Joseph Henry Fisher, First Lecturing Knight

Joseph Henry Fisher, First Lecturing Knight

Fisher J H

Revolutionaries are seldom accountants, but Joseph Henry Fisher was both. He was a by- the-rules businessman, and a break-the-rules rebel.

First Lecturing Knight (1901) Fisher was a founding member of 616 and carried membership number 4. Born in San Francisco in 1857, he came to the islands to work at Bishop & Co. (now First Hawaiian Bank) in 1883. He was recruited by Bank partner Samuel Damon and steadily advanced. After Charles Reed Bishop sold out to Damon, Fisher bought a partnership in the Bank. After 16 years at Bishop & Co., Fisher left to help organize and manage the Honolulu Stock & Bond Exchange.

He also held other business positions: manager of the Arlington Hotel, and a partnership in his brother Will E. Fisher’s well-known auction house.

Government service was also in his resume: Territorial Auditor 1902-17, National Guard paymaster 1914, and Registrar of Public Lands 1922. One review stated he had “all the mental equipment necessary for the office [of Auditor].”

Like many early Elks, PER Fisher kept memberships in the Ad and Commercial clubs, and the Honolulu Chamber of Commerce. He assisted the forerunner of today’s Hawaii State Library as half of their Finance Committee in the 1890s. His membership in the Hawaii Tuna Club hints at a hobby, but on investigation it appears the Tuna Club promoted big game fishing for tourism. In 1917 they created a flap when most suitable boats went to tourists, leaving local sport fishermen ashore.

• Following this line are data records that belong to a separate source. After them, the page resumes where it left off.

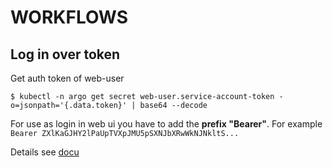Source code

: WORKFLOWS
=========

Log in over token
-----------------


Get auth token of web-user

```
$ kubectl -n argo get secret web-user.service-account-token -o=jsonpath='{.data.token}' | base64 --decode
```

For use as login in web ui you have to add the **prefix "Bearer"**. For example `Bearer ZXlKaGJHY2lPaUpTVXpJMU5pSXNJbXRwWkNJNkltS...`

Details see [docu](https://argo-workflows.readthedocs.io/en/latest/access-token/#token-creation)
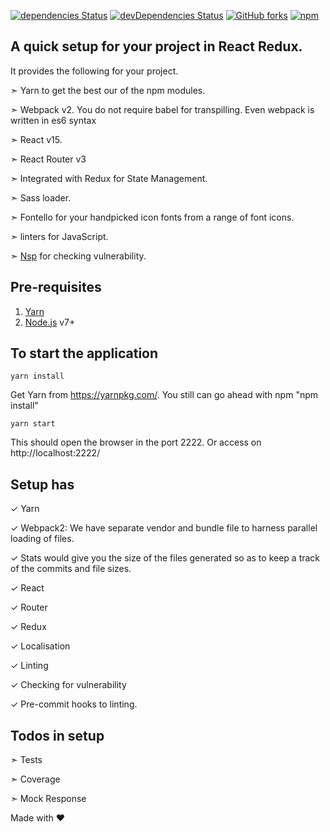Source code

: [![dependencies Status](https://david-dm.org/jagatjeevan/react-setup/status.svg)](https://david-dm.org/jagatjeevan/react-setup)
[![devDependencies Status](https://david-dm.org/jagatjeevan/react-setup/dev-status.svg)](https://david-dm.org/jagatjeevan/react-setup?type=dev)
[![GitHub forks](https://img.shields.io/github/forks/badges/shields.svg?style=social&label=Fork)]()
[![npm](https://img.shields.io/npm/l/express.svg)]()

## A quick setup for your project in React Redux. 

It provides the following for your project.

&#10147; Yarn to get the best our of the npm modules.

&#10147; Webpack v2. You do not require babel for transpilling. Even webpack is written in es6 syntax

&#10147; React v15.

&#10147; React Router v3

&#10147; Integrated with Redux for State Management.

&#10147; Sass loader.

&#10147; Fontello for your handpicked icon fonts from a range of font icons.

&#10147; linters for JavaScript.

&#10147; [Nsp](https://www.npmjs.com/package/nsp) for checking vulnerability. 

## Pre-requisites
1. [Yarn](https://yarnpkg.com/lang/en/docs/install/)
2. [Node.js](https://nodejs.org/) v7+

## To start the application
```
yarn install
```
Get Yarn from https://yarnpkg.com/. You still can go ahead with npm "npm install"
```
yarn start
```

This should open the browser in the port 2222. Or access on http://localhost:2222/

## Setup has
&#10003; Yarn

&#10003; Webpack2: We have separate vendor and bundle file to harness parallel loading of files.

&#10003; Stats would give you the size of the files generated so as to keep a track of the commits and file sizes.

&#10003; React

&#10003; Router

&#10003; Redux

&#10003; Localisation

&#10003; Linting

&#10003; Checking for vulnerability

&#10003; Pre-commit hooks to linting.

## Todos in setup
&#10147; Tests

&#10147; Coverage

&#10147; Mock Response

Made with &#9829;
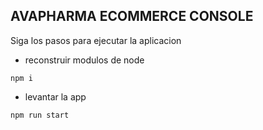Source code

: ## AVAPHARMA ECOMMERCE CONSOLE

Siga los pasos para ejecutar la aplicacion 

* reconstruir modulos de node
```
npm i
```

* levantar la app
```
npm run start
```


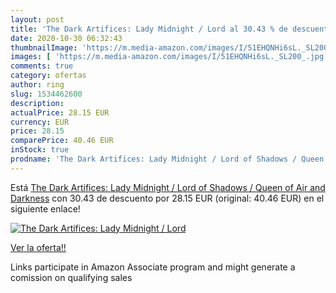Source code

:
 ```yaml
---
layout: post
title: 'The Dark Artifices: Lady Midnight / Lord al 30.43 % de descuento'
date: 2020-10-30 06:32:43
thumbnailImage: 'https://m.media-amazon.com/images/I/51EHQNHi6sL._SL200_.jpg'
images: [ 'https://m.media-amazon.com/images/I/51EHQNHi6sL._SL200_.jpg' ]
comments: true
category: ofertas
author: ring
slug: 1534462600
description:
actualPrice: 28.15 EUR
currency: EUR
price: 28.15
comparePrice: 40.46 EUR
inStock: true
prodname: 'The Dark Artifices: Lady Midnight / Lord of Shadows / Queen of Air and Darkness'
---
```


Está [The Dark Artifices: Lady Midnight / Lord of Shadows / Queen of Air and Darkness](https://www.amazon.it/dp/1534462600/?tag=tolees00-21) con 30.43 de descuento por 28.15 EUR (original: 40.46 EUR) en el siguiente enlace!

[![The Dark Artifices: Lady Midnight / Lord](https://m.media-amazon.com/images/I/51EHQNHi6sL._SL200_.jpg)](https://www.amazon.it/dp/1534462600/?tag=tolees00-21)

[Ver la oferta!!](https://www.amazon.it/dp/1534462600/?tag=tolees00-21)

Links participate in Amazon Associate program and might generate a comission on qualifying sales


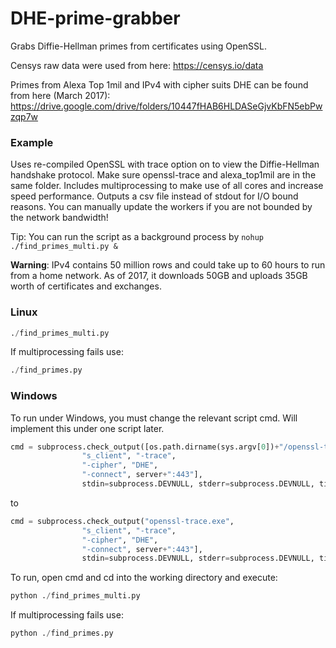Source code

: # DHE-prime-grabber
Grabs Diffie-Hellman primes from certificates using OpenSSL. 

Censys raw data were used from here: https://censys.io/data

Primes from Alexa Top 1mil and IPv4 with cipher suits DHE can be found from here (March 2017): https://drive.google.com/drive/folders/10447fHAB6HLDASeGjvKbFN5ebPwzqp7w

### Example
Uses re-compiled OpenSSL with trace option on to view the Diffie-Hellman handshake protocol. Make sure openssl-trace and alexa_top1mil are in the same folder. Includes multiprocessing to make use of all cores and increase speed performance. Outputs a csv file instead of stdout for I/O bound reasons. You can manually update the workers if you are not bounded by the network bandwidth!

Tip: You can run the script as a background process by ```nohup ./find_primes_multi.py & ```

**Warning**: IPv4 contains 50 million rows and could take up to 60 hours to run from a home network. As of 2017, it downloads 50GB and uploads 35GB worth of certificates and exchanges.

### Linux
```python
./find_primes_multi.py
```

If multiprocessing fails use:
```python
./find_primes.py 
```

### Windows
To run under Windows, you must change the relevant script cmd. Will implement this under one script later.
```python
cmd = subprocess.check_output([os.path.dirname(sys.argv[0])+"/openssl-trace",
                "s_client", "-trace",
                "-cipher", "DHE",
                "-connect", server+":443"],
                stdin=subprocess.DEVNULL, stderr=subprocess.DEVNULL, timeout=1) 
```
to 
```python
cmd = subprocess.check_output("openssl-trace.exe",
                "s_client", "-trace",
                "-cipher", "DHE",
                "-connect", server+":443"],
                stdin=subprocess.DEVNULL, stderr=subprocess.DEVNULL, timeout=3) 
```

To run, open cmd and cd into the working directory and execute:
```python
python ./find_primes_multi.py
```

If multiprocessing fails use:
```python
python ./find_primes.py 
```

Sounds very straight and front parlor?

The OTHER Joseph H. Fisher was an ardent annexationist, and eventually a revolutionary. Previously a member of the California National Guard, he was an 1883 organizing member of the Honolulu Rifles. The Rifles was a volunteer militia with overtones of a prestigious social group. They stood formal honor guard on the death of Queen Emma (1885), were part of the pressure that obtained the 1887 (Bayonet) Constitution and then upheld it against Robert Wilcox (1889). Although disbanded on Government order in 1890, Honolulu Rifles was reconstituted during the 1893 revolution at the request of the Committee of Safety and helped suppress the 1895 attempt to restore the monarchy. Fisher served first with the Provisional Government, then with the Republic’s troops (1894). Col. Fisher resigned in 1899, prior to the merging of the Republic’s troops with the US National Guard.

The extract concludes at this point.